- [Task directions]: Would you please output all the records exactly as given? Pictures should not appear in the copy.

- [Task input]:
============================================================

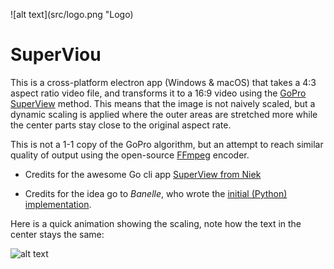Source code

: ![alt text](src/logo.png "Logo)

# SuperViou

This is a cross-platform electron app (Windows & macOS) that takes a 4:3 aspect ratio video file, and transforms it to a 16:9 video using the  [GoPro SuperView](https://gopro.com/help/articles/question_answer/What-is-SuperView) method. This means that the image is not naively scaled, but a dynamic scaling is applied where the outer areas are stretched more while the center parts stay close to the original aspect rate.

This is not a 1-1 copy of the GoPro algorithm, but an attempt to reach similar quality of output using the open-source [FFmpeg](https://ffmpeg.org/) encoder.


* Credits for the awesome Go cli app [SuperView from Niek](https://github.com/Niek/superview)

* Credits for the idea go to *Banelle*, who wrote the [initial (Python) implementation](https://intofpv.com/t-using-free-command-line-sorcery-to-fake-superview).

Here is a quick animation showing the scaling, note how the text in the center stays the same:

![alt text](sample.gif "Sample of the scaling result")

============================================================

- [Written solution]:
Source code

: ![alt text](src/logo.png "Logo)

# SuperViou

This is a cross-platform electron app (Windows & macOS) that takes a 4:3 aspect ratio video file, and transforms it to a 16:9 video using the  [GoPro SuperView](https://gopro.com/help/articles/question_answer/What-is-SuperView) method. This means that the image is not naively scaled, but a dynamic scaling is applied where the outer areas are stretched more while the center parts stay close to the original aspect rate.

This is not a 1-1 copy of the GoPro algorithm, but an attempt to reach similar quality of output using the open-source [FFmpeg](https://ffmpeg.org/) encoder.


* Credits for the awesome Go cli app [SuperView from Niek](https://github.com/Niek/superview)

* Credits for the idea go to *Banelle*, who wrote the [initial (Python) implementation](https://intofpv.com/t-using-free-command-line-sorcery-to-fake-superview).

Here is a quick animation showing the scaling, note how the text in the center stays the same:

![alt text](sample.gif "Sample of the scaling result")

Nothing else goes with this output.